Records contained in a dataset:
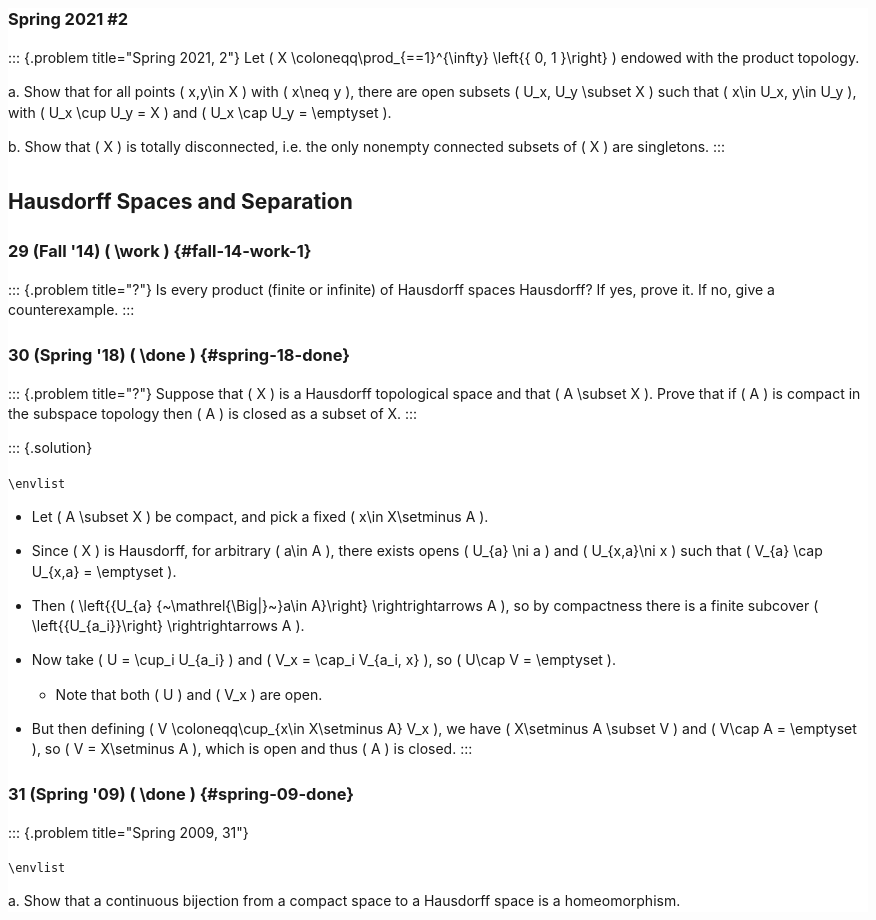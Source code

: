 ### Spring 2021 \#2

::: {.problem title="Spring 2021, 2"}
Let \( X \coloneqq\prod_{==1}^{\infty} \left\{{ 0, 1 }\right\} \) endowed with the product topology.

a.  Show that for all points \( x,y\in X \) with \( x\neq y \), there are open subsets \( U_x, U_y \subset X \) such that \( x\in U_x, y\in U_y \), with \( U_x \cup U_y = X \) and \( U_x \cap U_y = \emptyset \).

b.  Show that \( X \) is totally disconnected, i.e. the only nonempty connected subsets of \( X \) are singletons.
:::

## Hausdorff Spaces and Separation

### 29 (Fall '14) \( \work \) {#fall-14-work-1}

::: {.problem title="?"}
Is every product (finite or infinite) of Hausdorff spaces Hausdorff? If yes, prove it. If no, give a counterexample.
:::

### 30 (Spring '18) \( \done \) {#spring-18-done}

::: {.problem title="?"}
Suppose that \( X \) is a Hausdorff topological space and that \( A \subset X \). Prove that if \( A \) is compact in the subspace topology then \( A \) is closed as a subset of X.
:::

::: {.solution}
```{=tex}
\envlist
```
-   Let \( A \subset X \) be compact, and pick a fixed \( x\in X\setminus A \).

-   Since \( X \) is Hausdorff, for arbitrary \( a\in A \), there exists opens \( U_{a} \ni a \) and \( U_{x,a}\ni x \) such that \( V_{a} \cap U_{x,a} = \emptyset \).

-   Then \( \left\{{U_{a} {~\mathrel{\Big|}~}a\in A}\right\} \rightrightarrows A \), so by compactness there is a finite subcover \( \left\{{U_{a_i}}\right\} \rightrightarrows A \).

-   Now take \( U = \cup_i U_{a_i} \) and \( V_x = \cap_i V_{a_i, x} \), so \( U\cap V = \emptyset \).

    -   Note that both \( U \) and \( V_x \) are open.

-   But then defining \( V \coloneqq\cup_{x\in X\setminus A} V_x \), we have \( X\setminus A \subset V \) and \( V\cap A = \emptyset \), so \( V = X\setminus A \), which is open and thus \( A \) is closed.
:::

### 31 (Spring '09) \( \done \) {#spring-09-done}

::: {.problem title="Spring 2009, 31"}
```{=tex}
\envlist
```
a.  Show that a continuous bijection from a compact space to a Hausdorff space is a homeomorphism.
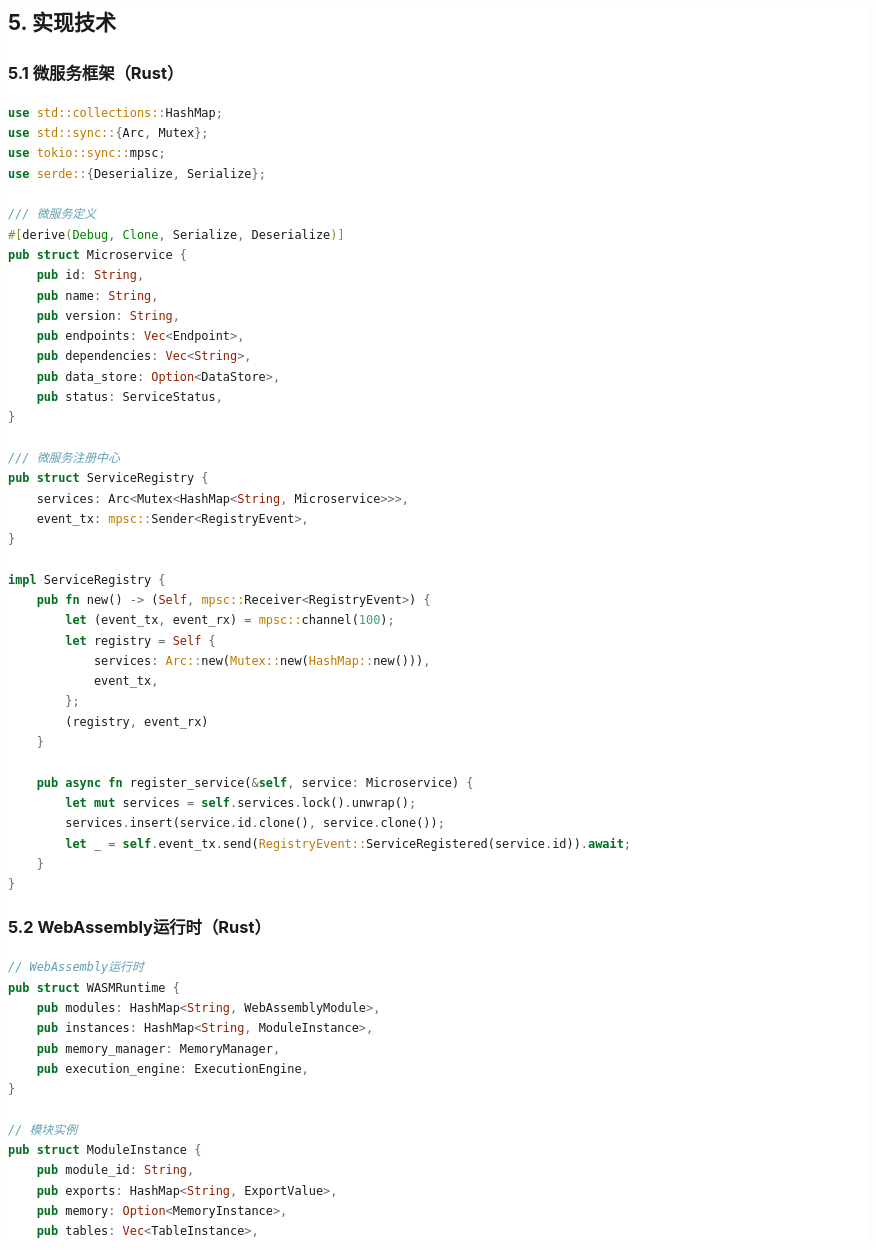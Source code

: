 ## 5. 实现技术

### 5.1 微服务框架（Rust）

```rust
use std::collections::HashMap;
use std::sync::{Arc, Mutex};
use tokio::sync::mpsc;
use serde::{Deserialize, Serialize};

/// 微服务定义
#[derive(Debug, Clone, Serialize, Deserialize)]
pub struct Microservice {
    pub id: String,
    pub name: String,
    pub version: String,
    pub endpoints: Vec<Endpoint>,
    pub dependencies: Vec<String>,
    pub data_store: Option<DataStore>,
    pub status: ServiceStatus,
}

/// 微服务注册中心
pub struct ServiceRegistry {
    services: Arc<Mutex<HashMap<String, Microservice>>>,
    event_tx: mpsc::Sender<RegistryEvent>,
}

impl ServiceRegistry {
    pub fn new() -> (Self, mpsc::Receiver<RegistryEvent>) {
        let (event_tx, event_rx) = mpsc::channel(100);
        let registry = Self {
            services: Arc::new(Mutex::new(HashMap::new())),
            event_tx,
        };
        (registry, event_rx)
    }
    
    pub async fn register_service(&self, service: Microservice) {
        let mut services = self.services.lock().unwrap();
        services.insert(service.id.clone(), service.clone());
        let _ = self.event_tx.send(RegistryEvent::ServiceRegistered(service.id)).await;
    }
}
```

### 5.2 WebAssembly运行时（Rust）

```rust
// WebAssembly运行时
pub struct WASMRuntime {
    pub modules: HashMap<String, WebAssemblyModule>,
    pub instances: HashMap<String, ModuleInstance>,
    pub memory_manager: MemoryManager,
    pub execution_engine: ExecutionEngine,
}

// 模块实例
pub struct ModuleInstance {
    pub module_id: String,
    pub exports: HashMap<String, ExportValue>,
    pub memory: Option<MemoryInstance>,
    pub tables: Vec<TableInstance>,
```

What the exercise asks | Select every line above that contains the word "String", and copy it.

Task solution |
    pub id: String,
    pub name: String,
    pub version: String,
    pub dependencies: Vec<String>,
    services: Arc<Mutex<HashMap<String, Microservice>>>,
    pub modules: HashMap<String, WebAssemblyModule>,
    pub instances: HashMap<String, ModuleInstance>,
    pub module_id: String,
    pub exports: HashMap<String, ExportValue>,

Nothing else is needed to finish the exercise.